#### Given records ####

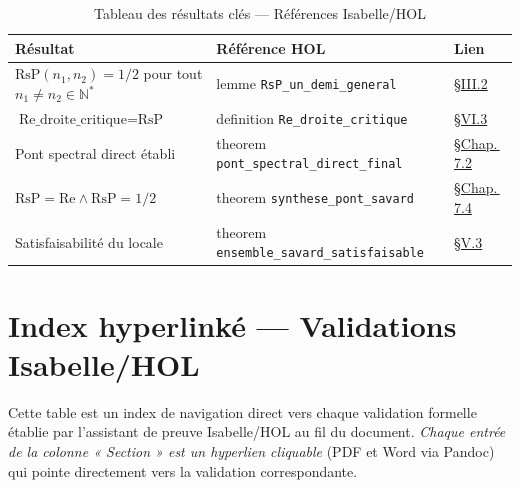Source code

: \documentclass[11pt,a4paper]{article}
\begin{document}
\begin{table}[h]
\centering
\caption{Tableau des résultats clés --- Références Isabelle/HOL}
\begin{tabular}{p{5.5cm}p{4.5cm}p{2cm}}
\toprule
\textbf{Résultat} & \textbf{Référence HOL} & \textbf{Lien} \\
\midrule
$\text{RsP}(n_1, n_2) = 1/2$ pour tout $n_1 \neq n_2 \in \mathbb{N}^*$ & lemme \texttt{RsP\_un\_demi\_general} & \hyperref[hol:rsp_un_demi_general]{\S III.2} \\
$\text{Re\_droite\_critique} = \text{RsP}$ & definition \texttt{Re\_droite\_critique} & \hyperref[hol:re_droite_critique]{\S VI.3} \\
Pont spectral direct établi & theorem \texttt{pont\_spectral\_direct\_final} & \hyperref[hol:pont_direct_final]{\S Chap.\,7.2} \\
$\text{RsP} = \text{Re} \wedge \text{RsP} = 1/2$ & theorem \texttt{synthese\_pont\_savard} & \hyperref[hol:synthese_pont_savard]{\S Chap.\,7.4} \\
Satisfaisabilité du locale & theorem \texttt{ensemble\_savard\_satisfaisable} & \hyperref[hol:trois_piliers]{\S V.3} \\
\bottomrule
\end{tabular}
\end{table}

\newpage
\tableofcontents
\newpage

\section*{Index hyperlinké --- Validations Isabelle/HOL}
\label{sec:index_hol}

\noindent Cette table est un index de navigation direct vers chaque validation formelle établie par l'assistant de preuve Isabelle/HOL au fil du document. \emph{Chaque entrée de la colonne « Section » est un hyperlien cliquable} (PDF et Word via Pandoc) qui pointe directement vers la validation correspondante.
\end{document}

####

» What you will do
Give the data back exactly, omitting all pictures.

» Response
Source code

: \documentclass[11pt,a4paper]{article}
\begin{document}
\begin{table}[h]
\centering
\caption{Tableau des résultats clés --- Références Isabelle/HOL}
\begin{tabular}{p{5.5cm}p{4.5cm}p{2cm}}
\toprule
\textbf{Résultat} & \textbf{Référence HOL} & \textbf{Lien} \\
\midrule
$\text{RsP}(n_1, n_2) = 1/2$ pour tout $n_1 \neq n_2 \in \mathbb{N}^*$ & lemme \texttt{RsP\_un\_demi\_general} & \hyperref[hol:rsp_un_demi_general]{\S III.2} \\
$\text{Re\_droite\_critique} = \text{RsP}$ & definition \texttt{Re\_droite\_critique} & \hyperref[hol:re_droite_critique]{\S VI.3} \\
Pont spectral direct établi & theorem \texttt{pont\_spectral\_direct\_final} & \hyperref[hol:pont_direct_final]{\S Chap.\,7.2} \\
$\text{RsP} = \text{Re} \wedge \text{RsP} = 1/2$ & theorem \texttt{synthese\_pont\_savard} & \hyperref[hol:synthese_pont_savard]{\S Chap.\,7.4} \\
Satisfaisabilité du locale & theorem \texttt{ensemble\_savard\_satisfaisable} & \hyperref[hol:trois_piliers]{\S V.3} \\
\bottomrule
\end{tabular}
\end{table}

\newpage
\tableofcontents
\newpage

\section*{Index hyperlinké --- Validations Isabelle/HOL}
\label{sec:index_hol}

\noindent Cette table est un index de navigation direct vers chaque validation formelle établie par l'assistant de preuve Isabelle/HOL au fil du document. \emph{Chaque entrée de la colonne « Section » est un hyperlien cliquable} (PDF et Word via Pandoc) qui pointe directement vers la validation correspondante.
\end{document}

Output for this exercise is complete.